# Deep vs Shallow Copy of Pandas Dataframe

### Introduction

While working with Pandas, you may encounter an API call like this: `DataFrame.copy(deep=True)`. The `True` flag makes a copy of the object's indices and data. But why would you just not declare a new variable, and utilize the `copy()` API?

First we need to discuss few ways to make copies of Pandas Dataframe.

1. Declare a new variable
2. Utilize `copy(deep=True)`
3. Utilize `copy(deep=False)`

The first one is a self-explanatory, and will not be discussed in depth. The second one, using `True` flag will create a new object. The modification on the new object will not reflect the original dataframe. Using the `False` flag will create a new object, and any modifications on the new and the old object will reflect each other.

In [None]:
import pandas as pd

# Create using deep=True


In [None]:
df = pd.Series([1, 2], index=["a", "b"])
deep_df = df.copy(deep=True) #or df.copy() works the same 


In [None]:
shallow_df = df.copy(deep=False)

So why would we use this? What scenario would we want to use either function? The idea is that if you're taking an extra precaution to not modify the original dataframe.

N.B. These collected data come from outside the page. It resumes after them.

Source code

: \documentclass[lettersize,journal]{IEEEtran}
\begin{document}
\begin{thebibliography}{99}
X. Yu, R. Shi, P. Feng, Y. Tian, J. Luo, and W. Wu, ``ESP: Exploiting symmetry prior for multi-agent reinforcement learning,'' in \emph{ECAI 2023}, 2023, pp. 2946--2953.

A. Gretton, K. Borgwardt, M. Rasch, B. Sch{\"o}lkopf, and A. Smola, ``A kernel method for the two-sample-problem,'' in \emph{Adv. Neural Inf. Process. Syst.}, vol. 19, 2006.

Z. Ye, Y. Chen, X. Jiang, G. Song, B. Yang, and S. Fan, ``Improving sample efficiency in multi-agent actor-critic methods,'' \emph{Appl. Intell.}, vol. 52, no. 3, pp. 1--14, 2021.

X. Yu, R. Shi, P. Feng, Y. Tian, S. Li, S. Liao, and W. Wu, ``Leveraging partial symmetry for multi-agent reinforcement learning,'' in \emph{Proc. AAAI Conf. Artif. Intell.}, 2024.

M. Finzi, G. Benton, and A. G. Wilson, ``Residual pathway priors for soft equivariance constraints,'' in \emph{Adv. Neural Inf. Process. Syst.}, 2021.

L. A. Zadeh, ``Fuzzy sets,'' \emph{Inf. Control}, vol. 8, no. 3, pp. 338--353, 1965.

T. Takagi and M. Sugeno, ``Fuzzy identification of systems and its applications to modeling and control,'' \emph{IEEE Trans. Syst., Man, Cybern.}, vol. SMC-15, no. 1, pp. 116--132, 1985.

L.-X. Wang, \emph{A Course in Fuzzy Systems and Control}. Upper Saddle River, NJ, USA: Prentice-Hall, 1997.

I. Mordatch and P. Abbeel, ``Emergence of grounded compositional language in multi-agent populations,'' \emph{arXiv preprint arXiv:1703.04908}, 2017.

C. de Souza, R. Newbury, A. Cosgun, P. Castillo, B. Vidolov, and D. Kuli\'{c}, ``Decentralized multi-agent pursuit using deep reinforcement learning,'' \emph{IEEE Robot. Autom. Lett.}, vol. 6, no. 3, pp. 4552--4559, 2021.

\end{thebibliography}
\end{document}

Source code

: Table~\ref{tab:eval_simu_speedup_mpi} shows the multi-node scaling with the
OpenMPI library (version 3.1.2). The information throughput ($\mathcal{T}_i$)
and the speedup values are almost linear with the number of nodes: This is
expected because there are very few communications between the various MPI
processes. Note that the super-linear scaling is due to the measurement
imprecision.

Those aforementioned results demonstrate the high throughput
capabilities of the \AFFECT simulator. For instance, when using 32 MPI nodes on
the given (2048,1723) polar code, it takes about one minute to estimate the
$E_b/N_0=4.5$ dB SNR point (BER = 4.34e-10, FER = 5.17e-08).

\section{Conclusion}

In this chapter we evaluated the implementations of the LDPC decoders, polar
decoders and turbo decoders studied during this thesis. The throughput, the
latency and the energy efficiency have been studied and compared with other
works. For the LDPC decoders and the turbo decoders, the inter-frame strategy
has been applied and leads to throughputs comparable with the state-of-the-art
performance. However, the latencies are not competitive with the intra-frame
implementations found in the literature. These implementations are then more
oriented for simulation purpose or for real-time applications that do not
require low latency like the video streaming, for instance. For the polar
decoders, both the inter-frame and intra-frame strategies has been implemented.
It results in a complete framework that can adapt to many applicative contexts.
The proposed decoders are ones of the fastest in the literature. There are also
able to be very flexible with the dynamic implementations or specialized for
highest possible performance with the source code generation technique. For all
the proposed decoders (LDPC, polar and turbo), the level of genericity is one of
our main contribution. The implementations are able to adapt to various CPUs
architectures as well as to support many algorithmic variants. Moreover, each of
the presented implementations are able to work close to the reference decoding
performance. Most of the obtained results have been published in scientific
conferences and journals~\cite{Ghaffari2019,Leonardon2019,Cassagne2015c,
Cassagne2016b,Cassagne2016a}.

Let's try another example.

In [None]:
df = pd.DataFrame({'string_col':['aaa','bbb','ccc'],'integer_col':[1,2,3]})
s1 = df['string_col']
df

In [None]:
# now try to modify value in string_col and see the error message
s1[0] = 111

In [None]:
df

Now, let's try something else. We'll try to modify string_col using loc.

In [None]:
s2 = df.loc[0]
s2['string_col'] = 222
df

What did we observe here? This time, s2 was a copy and did not affect the values in df. We can see now why we want to utilize the `copy()` function to reduce this ambiguity in programming - as a data scientist and a programmer, you have to be explicit and have an intention when you're making copies to the dataset which you will be heavily using it to explore and extract data. Usually during this exploratory analysis step, you could make unintentional changes to the original dataframe without realizing and hence affect the result of your model.